(GIVEN INFORMATION Opens)

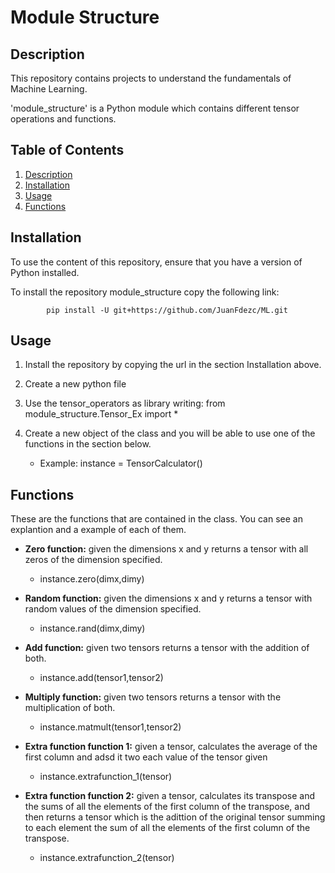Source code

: # Module Structure

## Description
This repository contains projects to understand the fundamentals of Machine Learning. 

'module_structure' is a Python module which contains different tensor operations and functions.

## Table of Contents

1. [Description](#description)
2. [Installation](#installation)
3. [Usage](#usage)
4. [Functions](#functions)

## Installation

To use the content of this repository, ensure that you have a version of Python installed. 

To install the repository module_structure copy the following link:

            pip install -U git+https://github.com/JuanFdezc/ML.git

## Usage
1. Install the repository by copying the url in the section Installation above.
2. Create a new python file
3. Use the tensor_operators as library writing:   from module_structure.Tensor_Ex import *
4. Create a new object of the class and you will be able to use one of the functions in the section below.

   - Example: instance = TensorCalculator()

## Functions
These are the functions that are contained in the class. You can see an explantion and a example of each of them.

+ **Zero function:** given the dimensions x and y returns a tensor with all zeros of the dimension specified.

  - instance.zero(dimx,dimy)
+ **Random function:** given the dimensions x and y returns a tensor with random values of the dimension specified.

  - instance.rand(dimx,dimy)
+ **Add function:** given two tensors returns a tensor with the addition of both.
  
  - instance.add(tensor1,tensor2)
+ **Multiply function:** given two tensors returns a tensor with the multiplication of both.

  - instance.matmult(tensor1,tensor2)
+ **Extra function function 1:** given a tensor, calculates the average of the first column and adsd it two each value of the tensor given

  - instance.extrafunction_1(tensor)
+ **Extra function function 2:** given a tensor, calculates its transpose and the sums of all the elements of the first column of the transpose, and then returns
  a tensor which is the adittion of the original tensor summing to each element the sum of all the elements of the first column of the transpose.
  
  - instance.extrafunction_2(tensor)
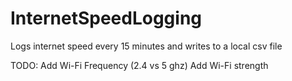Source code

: # InternetSpeedLogging
Logs internet speed every 15 minutes and writes to a local csv file

TODO:
Add Wi-Fi Frequency (2.4 vs 5 ghz)
Add Wi-Fi strength
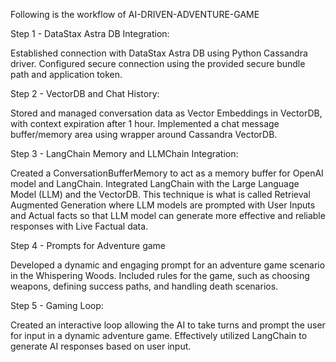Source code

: Following is the workflow of AI-DRIVEN-ADVENTURE-GAME

Step 1 - DataStax Astra DB Integration:

Established connection with DataStax Astra DB using Python Cassandra driver.
Configured secure connection using the provided secure bundle path and application token.

Step 2 - VectorDB and Chat History:

Stored and managed conversation data as Vector Embeddings in VectorDB, with context expiration after 1 hour.
Implemented a chat message buffer/memory area using wrapper around Cassandra VectorDB.

Step 3 - LangChain Memory and LLMChain Integration:

Created a ConversationBufferMemory to act as a memory buffer for OpenAI model and LangChain.
Integrated LangChain with the Large Language Model (LLM) and the VectorDB.
This technique is what is called Retrieval Augmented Generation where LLM models are prompted with User Inputs and Actual facts
so that LLM model can generate more effective and reliable responses with Live Factual data.

Step 4 - Prompts for Adventure game

Developed a dynamic and engaging prompt for an adventure game scenario in the Whispering Woods.
Included rules for the game, such as choosing weapons, defining success paths, and handling death scenarios.

Step 5 - Gaming Loop:

Created an interactive loop allowing the AI to take turns and prompt the user for input in a dynamic adventure game.
Effectively utilized LangChain to generate AI responses based on user input.
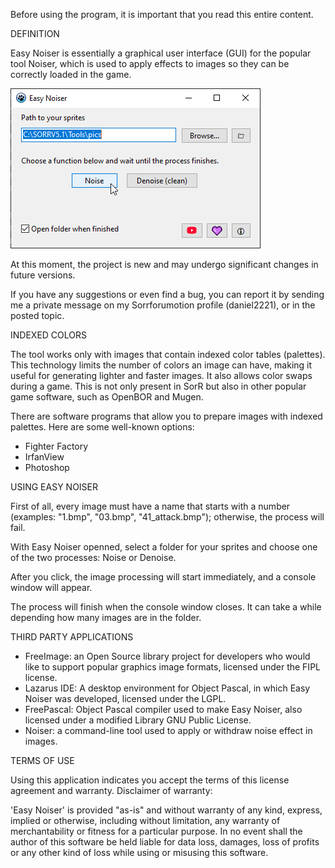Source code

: Before using the program, it is important that you read this entire content.

DEFINITION

Easy Noiser is essentially a graphical user interface (GUI) for the popular tool Noiser, which is used to apply effects to images so they can be correctly loaded in the game.

![Program's screenshot](screenshot.png)

At this moment, the project is new and may undergo significant changes in future versions.

If you have any suggestions or even find a bug, you can report it by sending me a private message on my Sorrforumotion profile (daniel2221), or in the posted topic.

INDEXED COLORS

The tool works only with images that contain indexed color tables (palettes). This technology limits the number of colors an image can have, making it useful for generating lighter and faster images. It also allows color swaps during a game. This is not only present in SorR but also in other popular game software, such as OpenBOR and Mugen.

There are software programs that allow you to prepare images with indexed palettes. Here are some well-known options:

* Fighter Factory
* IrfanView
* Photoshop

USING EASY NOISER

First of all, every image must have a name that starts with a number (examples: "1.bmp", "03.bmp", "41_attack.bmp"); otherwise, the process will fail.

With Easy Noiser openned, select a folder for your sprites and choose one of the two processes: Noise or Denoise.

After you click, the image processing will start immediately, and a console window will appear.

The process will finish when the console window closes. It can take a while depending how many images are in the folder.

THIRD PARTY APPLICATIONS

* FreeImage: an Open Source library project for developers who would like to support popular graphics image formats, licensed under the FIPL license.
* Lazarus IDE: A desktop environment for Object Pascal, in which Easy Noiser was developed, licensed under the LGPL.
* FreePascal: Object Pascal compiler used to make Easy Noiser, also licensed under a modified Library GNU Public License.
* Noiser: a command-line tool used to apply or withdraw noise effect in images.

TERMS OF USE

Using this application indicates you accept the terms of this license agreement and warranty. Disclaimer of warranty:

'Easy Noiser' is provided "as-is" and without warranty of any kind, express, implied or otherwise, including without limitation, any warranty of merchantability or fitness for a particular purpose. In no event shall the author of this software be held liable for data loss, damages, loss of profits or any other kind of loss while using or misusing this software.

(GIVEN INFORMATION Closes)

In the material above, one part opens with the line containing "and then returns" and closes with the line containing "workflow of AI-DRIVEN-ADVENTURE-GAME". Write out that part exactly and skip its pictures.

* [EXERCISE SOLUTION]
+ **Extra function function 2:** given a tensor, calculates its transpose and the sums of all the elements of the first column of the transpose, and then returns
  a tensor which is the adittion of the original tensor summing to each element the sum of all the elements of the first column of the transpose.
  
  - instance.extrafunction_2(tensor)
Source code

: # InternetSpeedLogging
Logs internet speed every 15 minutes and writes to a local csv file

TODO:
Add Wi-Fi Frequency (2.4 vs 5 ghz)
Add Wi-Fi strength
Source code

: Following is the workflow of AI-DRIVEN-ADVENTURE-GAME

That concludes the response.